This task is about evaluating creating a new Kafka Stretch cluster in eqiad and codfw, likely with the intention of it eventually replacing the Kafka main clusters. Since the current DC-ops hardware request deadline is this Friday May 13, if we do want to do this, we should decide before then so we can request hardware for it.
As I do research, I will update this task description.
Best docs I've found so far:
- https://www.confluent.io/blog/multi-region-data-replication/ (We won't be able to use the 'Observer' feature, as that in Confluent, not Apache Kafka. )Follower fetching is in Apache Kafka though.)
Zookeeper or KRaft coordinator
Zookeeper should be run in more than 2 DCs, e.g. '2.5' DCs. Kafka brokers are stretched between 2, but Zookeeper is 'stretched' between 3 so there is a tiebreaker ZK instance. Perhaps we'd run at least on ZK node in ulsfo?

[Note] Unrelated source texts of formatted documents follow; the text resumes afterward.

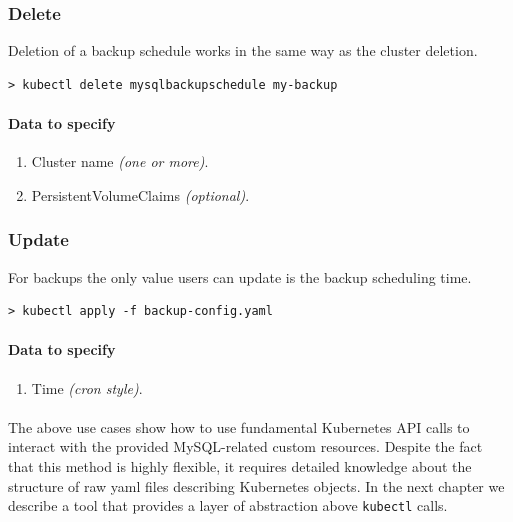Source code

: \subsubsection*{Delete}

Deletion of a backup schedule works in the same way as the cluster deletion.

\begin{lstlisting}
> kubectl delete mysqlbackupschedule my-backup
\end{lstlisting}

\paragraph{Data to specify}
\begin{enumerate}
	\item Cluster name \textit{(one or more)}.
	\item PersistentVolumeClaims \textit{(optional)}.
\end{enumerate}

\subsubsection*{Update}

For backups the only value users can update is the backup
scheduling time.

\begin{lstlisting}
> kubectl apply -f backup-config.yaml
\end{lstlisting}

\paragraph{Data to specify}
\begin{enumerate}
    \item Time \textit{(cron style)}.
\end{enumerate}

\paragraph{}
The above use cases show how to use fundamental Kubernetes API calls to interact
with the provided MySQL-related custom resources. Despite the fact that this
method is highly flexible, it requires detailed knowledge about the structure of
raw yaml files describing Kubernetes objects. In the next chapter we describe
a tool that provides a layer of abstraction above \texttt{kubectl} calls.
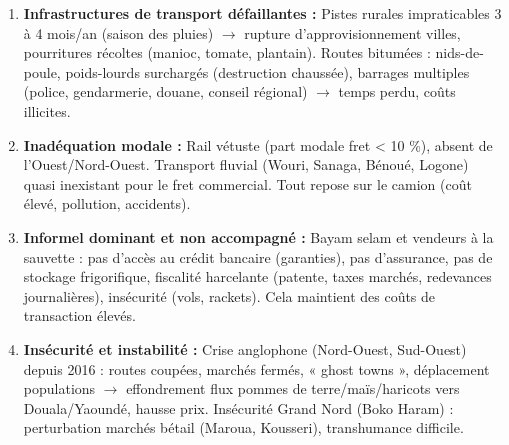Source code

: \documentclass[11pt]{article}
\begin{document}
\begin{aretenir}
\begin{enumerate}
\item \textbf{Infrastructures de transport défaillantes :} Pistes rurales impraticables 3 à 4 mois/an (saison des pluies) $\rightarrow$ rupture d'approvisionnement villes, pourritures récoltes (manioc, tomate, plantain). Routes bitumées : nids-de-poule, poids-lourds surchargés (destruction chaussée), barrages multiples (police, gendarmerie, douane, conseil régional) $\rightarrow$ temps perdu, coûts illicites.
\item \textbf{Inadéquation modale :} Rail vétuste (part modale fret < 10 \%), absent de l'Ouest/Nord-Ouest. Transport fluvial (Wouri, Sanaga, Bénoué, Logone) quasi inexistant pour le fret commercial. Tout repose sur le camion (coût élevé, pollution, accidents).
\item \textbf{Informel dominant et non accompagné :} Bayam selam et vendeurs à la sauvette : pas d'accès au crédit bancaire (garanties), pas d'assurance, pas de stockage frigorifique, fiscalité harcelante (patente, taxes marchés, redevances journalières), insécurité (vols, rackets). Cela maintient des coûts de transaction élevés.
\item \textbf{Insécurité et instabilité :} Crise anglophone (Nord-Ouest, Sud-Ouest) depuis 2016 : routes coupées, marchés fermés, « ghost towns », déplacement populations $\rightarrow$ effondrement flux pommes de terre/maïs/haricots vers Douala/Yaoundé, hausse prix. Insécurité Grand Nord (Boko Haram) : perturbation marchés bétail (Maroua, Kousseri), transhumance difficile.
\end{enumerate}
\end{aretenir}
\end{document}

Newer versions of Kafka are removing the dependency on Zookeeper. A stretch cluster still needs a quorum tiebreaker. Kafka nodes can be run as brokers, controllers, or both. For our tie breaker node, we'd put one controller (non broker) node in a 3rd DC.
With follower fetching, consumers can read from partition replicas in their own DC.
Producers and partition leaders
IIUC, producers will always have to produce to the leader of the partition, which will only be on one broker at a time, which means only in one DC at a time. This will introduce latency to some produce requests, especially if acks=all. If acks=all, then at least min.insync.replicas (we'd probably set this to 2 or 3?) must ACK the message before the Kafka producer client will receive its ACK. If I partition X has replicas in B1(eqiad), B2(codfw), B3(codfw), and I produce to partition X from codfw, my message will go: Producer(codfw) -> B1(eqiad) -> (B2(codfw) and B3(codfw)) and then ACK all the way back again, with the message itself crossing the DC twice before the producer receives ACK.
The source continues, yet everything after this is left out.